> [EXERCISE DIRECTIONS]:
How many lines of the entries below include the word "github"? Answer with the number alone.

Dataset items
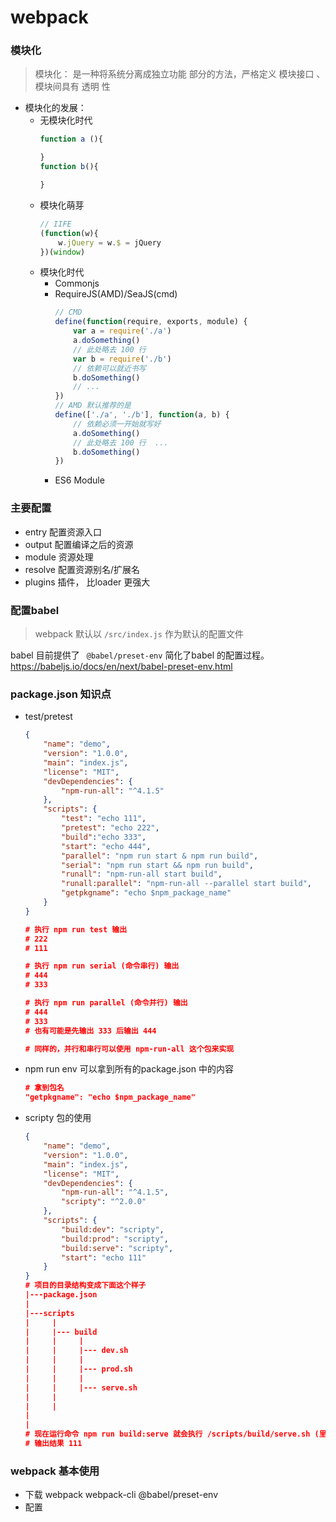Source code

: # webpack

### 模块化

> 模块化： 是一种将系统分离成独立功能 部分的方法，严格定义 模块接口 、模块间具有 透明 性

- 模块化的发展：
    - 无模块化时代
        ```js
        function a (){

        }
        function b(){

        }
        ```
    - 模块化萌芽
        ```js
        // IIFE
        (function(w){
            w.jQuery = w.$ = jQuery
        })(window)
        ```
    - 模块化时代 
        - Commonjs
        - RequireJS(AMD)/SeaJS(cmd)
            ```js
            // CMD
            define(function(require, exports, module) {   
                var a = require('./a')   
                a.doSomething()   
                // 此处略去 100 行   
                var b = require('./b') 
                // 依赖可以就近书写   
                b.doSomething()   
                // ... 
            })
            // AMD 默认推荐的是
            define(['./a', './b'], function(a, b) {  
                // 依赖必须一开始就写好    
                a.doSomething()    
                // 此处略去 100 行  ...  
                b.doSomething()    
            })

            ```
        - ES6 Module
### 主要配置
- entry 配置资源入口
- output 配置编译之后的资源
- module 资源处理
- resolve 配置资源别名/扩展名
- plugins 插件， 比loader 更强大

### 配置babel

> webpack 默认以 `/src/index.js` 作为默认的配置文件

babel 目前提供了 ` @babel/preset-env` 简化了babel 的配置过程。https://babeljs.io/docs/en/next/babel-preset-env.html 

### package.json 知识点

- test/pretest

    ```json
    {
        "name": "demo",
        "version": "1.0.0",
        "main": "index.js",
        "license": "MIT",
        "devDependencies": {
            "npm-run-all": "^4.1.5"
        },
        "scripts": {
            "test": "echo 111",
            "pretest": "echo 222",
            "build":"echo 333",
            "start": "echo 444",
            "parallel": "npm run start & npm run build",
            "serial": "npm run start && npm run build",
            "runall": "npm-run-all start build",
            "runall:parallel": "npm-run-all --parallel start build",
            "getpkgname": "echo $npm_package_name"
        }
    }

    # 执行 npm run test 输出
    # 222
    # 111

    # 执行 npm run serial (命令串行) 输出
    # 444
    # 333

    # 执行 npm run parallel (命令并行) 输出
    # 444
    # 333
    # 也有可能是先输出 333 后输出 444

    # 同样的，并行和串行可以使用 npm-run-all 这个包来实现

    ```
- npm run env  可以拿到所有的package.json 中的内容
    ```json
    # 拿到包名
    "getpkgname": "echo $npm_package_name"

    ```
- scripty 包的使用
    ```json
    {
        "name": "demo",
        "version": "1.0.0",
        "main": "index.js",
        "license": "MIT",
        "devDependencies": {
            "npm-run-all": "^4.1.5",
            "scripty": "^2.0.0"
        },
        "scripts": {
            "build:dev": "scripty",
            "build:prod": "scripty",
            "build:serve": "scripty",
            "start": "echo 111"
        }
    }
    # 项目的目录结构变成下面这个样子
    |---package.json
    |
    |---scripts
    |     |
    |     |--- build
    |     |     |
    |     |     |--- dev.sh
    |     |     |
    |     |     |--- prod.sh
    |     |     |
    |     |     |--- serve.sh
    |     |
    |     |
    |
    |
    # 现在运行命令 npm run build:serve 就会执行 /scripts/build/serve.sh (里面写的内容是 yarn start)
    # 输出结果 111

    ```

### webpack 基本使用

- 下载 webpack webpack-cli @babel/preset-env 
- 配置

--

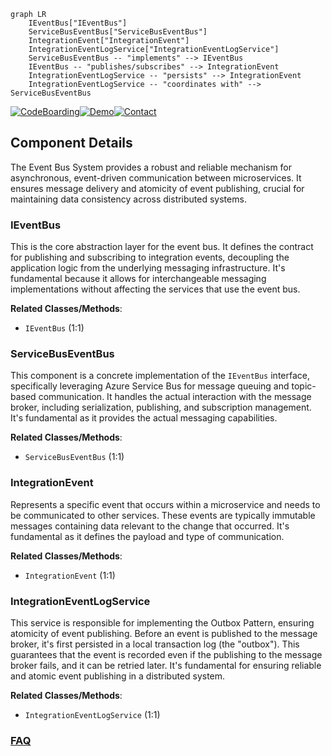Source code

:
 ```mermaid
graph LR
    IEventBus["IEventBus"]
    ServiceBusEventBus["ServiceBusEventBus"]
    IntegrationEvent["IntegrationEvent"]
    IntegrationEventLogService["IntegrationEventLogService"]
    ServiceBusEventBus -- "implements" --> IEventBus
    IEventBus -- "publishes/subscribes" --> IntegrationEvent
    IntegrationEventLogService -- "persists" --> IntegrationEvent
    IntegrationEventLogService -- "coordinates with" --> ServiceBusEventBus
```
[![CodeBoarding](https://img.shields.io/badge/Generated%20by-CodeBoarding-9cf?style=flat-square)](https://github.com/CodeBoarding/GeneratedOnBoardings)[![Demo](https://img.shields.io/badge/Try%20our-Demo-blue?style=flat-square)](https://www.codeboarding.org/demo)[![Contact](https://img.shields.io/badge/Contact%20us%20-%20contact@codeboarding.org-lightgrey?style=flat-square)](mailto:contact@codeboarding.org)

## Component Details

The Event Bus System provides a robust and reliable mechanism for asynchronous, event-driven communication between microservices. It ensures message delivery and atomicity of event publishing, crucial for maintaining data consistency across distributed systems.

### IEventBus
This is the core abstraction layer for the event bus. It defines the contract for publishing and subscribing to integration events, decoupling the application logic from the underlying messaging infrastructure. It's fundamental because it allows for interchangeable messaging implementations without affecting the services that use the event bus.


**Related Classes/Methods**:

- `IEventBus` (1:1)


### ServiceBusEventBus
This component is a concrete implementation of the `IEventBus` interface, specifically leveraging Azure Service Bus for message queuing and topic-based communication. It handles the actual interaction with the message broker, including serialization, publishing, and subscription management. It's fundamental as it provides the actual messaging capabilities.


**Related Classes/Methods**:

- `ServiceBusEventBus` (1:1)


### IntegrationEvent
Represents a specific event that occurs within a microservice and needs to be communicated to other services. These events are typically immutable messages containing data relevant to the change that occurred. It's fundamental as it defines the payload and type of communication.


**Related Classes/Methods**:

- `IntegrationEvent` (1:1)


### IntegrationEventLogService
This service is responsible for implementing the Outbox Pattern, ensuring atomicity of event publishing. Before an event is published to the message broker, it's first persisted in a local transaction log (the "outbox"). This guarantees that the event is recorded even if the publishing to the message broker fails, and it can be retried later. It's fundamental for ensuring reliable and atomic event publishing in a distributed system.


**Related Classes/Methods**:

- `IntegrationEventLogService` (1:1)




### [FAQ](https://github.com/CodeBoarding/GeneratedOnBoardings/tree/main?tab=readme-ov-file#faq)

> [EXPECTED ANSWER]:
2